• **YOUR ASSIGNMENT**:
Output the entries below exactly as written, omitting pictures.

========================================

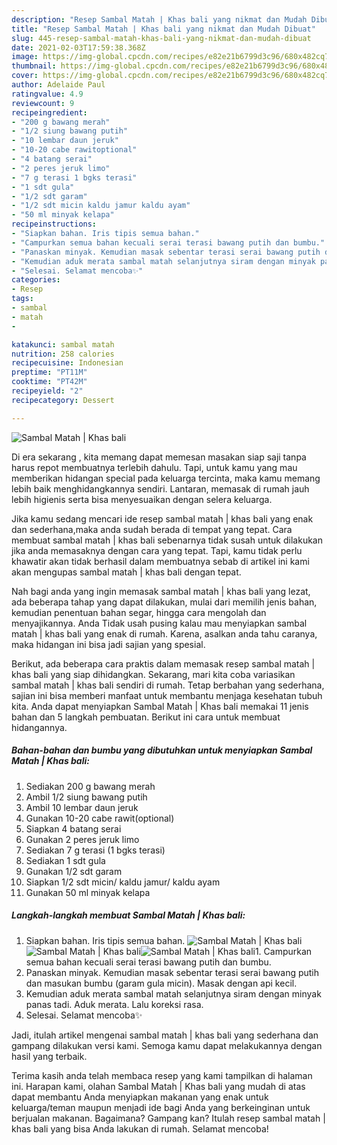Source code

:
```yaml
---
description: "Resep Sambal Matah | Khas bali yang nikmat dan Mudah Dibuat"
title: "Resep Sambal Matah | Khas bali yang nikmat dan Mudah Dibuat"
slug: 445-resep-sambal-matah-khas-bali-yang-nikmat-dan-mudah-dibuat
date: 2021-02-03T17:59:38.368Z
image: https://img-global.cpcdn.com/recipes/e82e21b6799d3c96/680x482cq70/sambal-matah-khas-bali-foto-resep-utama.jpg
thumbnail: https://img-global.cpcdn.com/recipes/e82e21b6799d3c96/680x482cq70/sambal-matah-khas-bali-foto-resep-utama.jpg
cover: https://img-global.cpcdn.com/recipes/e82e21b6799d3c96/680x482cq70/sambal-matah-khas-bali-foto-resep-utama.jpg
author: Adelaide Paul
ratingvalue: 4.9
reviewcount: 9
recipeingredient:
- "200 g bawang merah"
- "1/2 siung bawang putih"
- "10 lembar daun jeruk"
- "10-20 cabe rawitoptional"
- "4 batang serai"
- "2 peres jeruk limo"
- "7 g terasi 1 bgks terasi"
- "1 sdt gula"
- "1/2 sdt garam"
- "1/2 sdt micin kaldu jamur kaldu ayam"
- "50 ml minyak kelapa"
recipeinstructions:
- "Siapkan bahan. Iris tipis semua bahan."
- "Campurkan semua bahan kecuali serai terasi bawang putih dan bumbu."
- "Panaskan minyak. Kemudian masak sebentar terasi serai bawang putih dan masukan bumbu (garam gula micin). Masak dengan api kecil."
- "Kemudian aduk merata sambal matah selanjutnya siram dengan minyak panas tadi. Aduk merata. Lalu koreksi rasa."
- "Selesai. Selamat mencoba✨"
categories:
- Resep
tags:
- sambal
- matah
- 

katakunci: sambal matah  
nutrition: 258 calories
recipecuisine: Indonesian
preptime: "PT11M"
cooktime: "PT42M"
recipeyield: "2"
recipecategory: Dessert

---
```



![Sambal Matah | Khas bali](https://img-global.cpcdn.com/recipes/e82e21b6799d3c96/680x482cq70/sambal-matah-khas-bali-foto-resep-utama.jpg)

Di era  sekarang , kita memang dapat memesan masakan siap saji tanpa harus repot membuatnya terlebih dahulu. Tapi, untuk kamu yang mau memberikan hidangan special pada keluarga tercinta, maka kamu memang lebih baik menghidangkannya sendiri. Lantaran, memasak di rumah jauh lebih higienis serta bisa menyesuaikan dengan selera keluarga.

Jika kamu sedang mencari ide resep sambal matah | khas bali yang enak dan sederhana,maka anda sudah berada di tempat yang tepat. Cara membuat sambal matah | khas bali  sebenarnya tidak susah untuk dilakukan jika anda memasaknya dengan cara yang tepat. Tapi, kamu tidak perlu khawatir akan tidak berhasil dalam membuatnya 
sebab di artikel ini kami akan mengupas sambal matah | khas bali dengan tepat.  



Nah bagi anda yang ingin memasak sambal matah | khas bali yang lezat, ada beberapa tahap yang dapat dilakukan, mulai dari memilih jenis bahan, kemudian penentuan bahan segar, hingga cara mengolah dan menyajikannya. Anda Tidak usah pusing kalau mau menyiapkan sambal matah | khas bali yang enak di rumah. Karena, asalkan anda  tahu caranya, maka hidangan ini bisa jadi sajian yang spesial.

Berikut, ada beberapa cara praktis  dalam memasak resep sambal matah | khas bali yang siap dihidangkan. Sekarang, mari kita coba variasikan sambal matah | khas bali sendiri di rumah. Tetap berbahan yang sederhana, sajian ini bisa memberi manfaat untuk membantu menjaga kesehatan tubuh kita. Anda dapat menyiapkan Sambal Matah | Khas bali memakai 11 jenis bahan dan 5 langkah pembuatan. Berikut ini cara untuk membuat hidangannya.

<!--inarticleads1-->

##### Bahan-bahan dan bumbu yang dibutuhkan untuk menyiapkan Sambal Matah | Khas bali:

1. Sediakan 200 g bawang merah
1. Ambil 1/2 siung bawang putih
1. Ambil 10 lembar daun jeruk
1. Gunakan 10-20 cabe rawit(optional)
1. Siapkan 4 batang serai
1. Gunakan 2 peres jeruk limo
1. Sediakan 7 g terasi (1 bgks terasi)
1. Sediakan 1 sdt gula
1. Gunakan 1/2 sdt garam
1. Siapkan 1/2 sdt micin/ kaldu jamur/ kaldu ayam
1. Gunakan 50 ml minyak kelapa




<!--inarticleads2-->

##### Langkah-langkah membuat Sambal Matah | Khas bali:

1. Siapkan bahan. Iris tipis semua bahan.
<img src="https://img-global.cpcdn.com/steps/1256ec54d529b4c6/160x128cq70/sambal-matah-khas-bali-langkah-memasak-1-foto.jpg" alt="Sambal Matah | Khas bali"><img src="https://img-global.cpcdn.com/steps/87642cb3922427df/160x128cq70/sambal-matah-khas-bali-langkah-memasak-1-foto.jpg" alt="Sambal Matah | Khas bali"><img src="https://img-global.cpcdn.com/steps/604cab63674cd66b/160x128cq70/sambal-matah-khas-bali-langkah-memasak-1-foto.jpg" alt="Sambal Matah | Khas bali">1. Campurkan semua bahan kecuali serai terasi bawang putih dan bumbu.
1. Panaskan minyak. Kemudian masak sebentar terasi serai bawang putih dan masukan bumbu (garam gula micin). Masak dengan api kecil.
1. Kemudian aduk merata sambal matah selanjutnya siram dengan minyak panas tadi. Aduk merata. Lalu koreksi rasa.
1. Selesai. Selamat mencoba✨




Jadi, itulah artikel mengenai  sambal matah | khas bali  yang sederhana dan gampang dilakukan versi kami. Semoga kamu dapat melakukannya dengan hasil yang terbaik. 

Terima kasih anda telah membaca resep yang kami tampilkan di halaman ini. Harapan kami, olahan  Sambal Matah | Khas bali yang mudah di atas dapat membantu Anda menyiapkan makanan yang enak untuk keluarga/teman maupun menjadi ide bagi Anda yang berkeinginan untuk berjualan makanan. Bagaimana? Gampang kan? Itulah resep sambal matah | khas bali yang bisa Anda lakukan di rumah. Selamat mencoba!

========================================

• **REPLY**:
Source code

:
```yaml
---
description: "Resep Sambal Matah | Khas bali yang nikmat dan Mudah Dibuat"
title: "Resep Sambal Matah | Khas bali yang nikmat dan Mudah Dibuat"
slug: 445-resep-sambal-matah-khas-bali-yang-nikmat-dan-mudah-dibuat
date: 2021-02-03T17:59:38.368Z
image: https://img-global.cpcdn.com/recipes/e82e21b6799d3c96/680x482cq70/sambal-matah-khas-bali-foto-resep-utama.jpg
thumbnail: https://img-global.cpcdn.com/recipes/e82e21b6799d3c96/680x482cq70/sambal-matah-khas-bali-foto-resep-utama.jpg
cover: https://img-global.cpcdn.com/recipes/e82e21b6799d3c96/680x482cq70/sambal-matah-khas-bali-foto-resep-utama.jpg
author: Adelaide Paul
ratingvalue: 4.9
reviewcount: 9
recipeingredient:
- "200 g bawang merah"
- "1/2 siung bawang putih"
- "10 lembar daun jeruk"
- "10-20 cabe rawitoptional"
- "4 batang serai"
- "2 peres jeruk limo"
- "7 g terasi 1 bgks terasi"
- "1 sdt gula"
- "1/2 sdt garam"
- "1/2 sdt micin kaldu jamur kaldu ayam"
- "50 ml minyak kelapa"
recipeinstructions:
- "Siapkan bahan. Iris tipis semua bahan."
- "Campurkan semua bahan kecuali serai terasi bawang putih dan bumbu."
- "Panaskan minyak. Kemudian masak sebentar terasi serai bawang putih dan masukan bumbu (garam gula micin). Masak dengan api kecil."
- "Kemudian aduk merata sambal matah selanjutnya siram dengan minyak panas tadi. Aduk merata. Lalu koreksi rasa."
- "Selesai. Selamat mencoba✨"
categories:
- Resep
tags:
- sambal
- matah
- 

katakunci: sambal matah  
nutrition: 258 calories
recipecuisine: Indonesian
preptime: "PT11M"
cooktime: "PT42M"
recipeyield: "2"
recipecategory: Dessert

---
```



![Sambal Matah | Khas bali](https://img-global.cpcdn.com/recipes/e82e21b6799d3c96/680x482cq70/sambal-matah-khas-bali-foto-resep-utama.jpg)

Di era  sekarang , kita memang dapat memesan masakan siap saji tanpa harus repot membuatnya terlebih dahulu. Tapi, untuk kamu yang mau memberikan hidangan special pada keluarga tercinta, maka kamu memang lebih baik menghidangkannya sendiri. Lantaran, memasak di rumah jauh lebih higienis serta bisa menyesuaikan dengan selera keluarga.

Jika kamu sedang mencari ide resep sambal matah | khas bali yang enak dan sederhana,maka anda sudah berada di tempat yang tepat. Cara membuat sambal matah | khas bali  sebenarnya tidak susah untuk dilakukan jika anda memasaknya dengan cara yang tepat. Tapi, kamu tidak perlu khawatir akan tidak berhasil dalam membuatnya 
sebab di artikel ini kami akan mengupas sambal matah | khas bali dengan tepat.  



Nah bagi anda yang ingin memasak sambal matah | khas bali yang lezat, ada beberapa tahap yang dapat dilakukan, mulai dari memilih jenis bahan, kemudian penentuan bahan segar, hingga cara mengolah dan menyajikannya. Anda Tidak usah pusing kalau mau menyiapkan sambal matah | khas bali yang enak di rumah. Karena, asalkan anda  tahu caranya, maka hidangan ini bisa jadi sajian yang spesial.

Berikut, ada beberapa cara praktis  dalam memasak resep sambal matah | khas bali yang siap dihidangkan. Sekarang, mari kita coba variasikan sambal matah | khas bali sendiri di rumah. Tetap berbahan yang sederhana, sajian ini bisa memberi manfaat untuk membantu menjaga kesehatan tubuh kita. Anda dapat menyiapkan Sambal Matah | Khas bali memakai 11 jenis bahan dan 5 langkah pembuatan. Berikut ini cara untuk membuat hidangannya.

<!--inarticleads1-->

##### Bahan-bahan dan bumbu yang dibutuhkan untuk menyiapkan Sambal Matah | Khas bali:

1. Sediakan 200 g bawang merah
1. Ambil 1/2 siung bawang putih
1. Ambil 10 lembar daun jeruk
1. Gunakan 10-20 cabe rawit(optional)
1. Siapkan 4 batang serai
1. Gunakan 2 peres jeruk limo
1. Sediakan 7 g terasi (1 bgks terasi)
1. Sediakan 1 sdt gula
1. Gunakan 1/2 sdt garam
1. Siapkan 1/2 sdt micin/ kaldu jamur/ kaldu ayam
1. Gunakan 50 ml minyak kelapa




<!--inarticleads2-->

##### Langkah-langkah membuat Sambal Matah | Khas bali:

1. Siapkan bahan. Iris tipis semua bahan.
<img src="https://img-global.cpcdn.com/steps/1256ec54d529b4c6/160x128cq70/sambal-matah-khas-bali-langkah-memasak-1-foto.jpg" alt="Sambal Matah | Khas bali"><img src="https://img-global.cpcdn.com/steps/87642cb3922427df/160x128cq70/sambal-matah-khas-bali-langkah-memasak-1-foto.jpg" alt="Sambal Matah | Khas bali"><img src="https://img-global.cpcdn.com/steps/604cab63674cd66b/160x128cq70/sambal-matah-khas-bali-langkah-memasak-1-foto.jpg" alt="Sambal Matah | Khas bali">1. Campurkan semua bahan kecuali serai terasi bawang putih dan bumbu.
1. Panaskan minyak. Kemudian masak sebentar terasi serai bawang putih dan masukan bumbu (garam gula micin). Masak dengan api kecil.
1. Kemudian aduk merata sambal matah selanjutnya siram dengan minyak panas tadi. Aduk merata. Lalu koreksi rasa.
1. Selesai. Selamat mencoba✨




Jadi, itulah artikel mengenai  sambal matah | khas bali  yang sederhana dan gampang dilakukan versi kami. Semoga kamu dapat melakukannya dengan hasil yang terbaik. 

Terima kasih anda telah membaca resep yang kami tampilkan di halaman ini. Harapan kami, olahan  Sambal Matah | Khas bali yang mudah di atas dapat membantu Anda menyiapkan makanan yang enak untuk keluarga/teman maupun menjadi ide bagi Anda yang berkeinginan untuk berjualan makanan. Bagaimana? Gampang kan? Itulah resep sambal matah | khas bali yang bisa Anda lakukan di rumah. Selamat mencoba!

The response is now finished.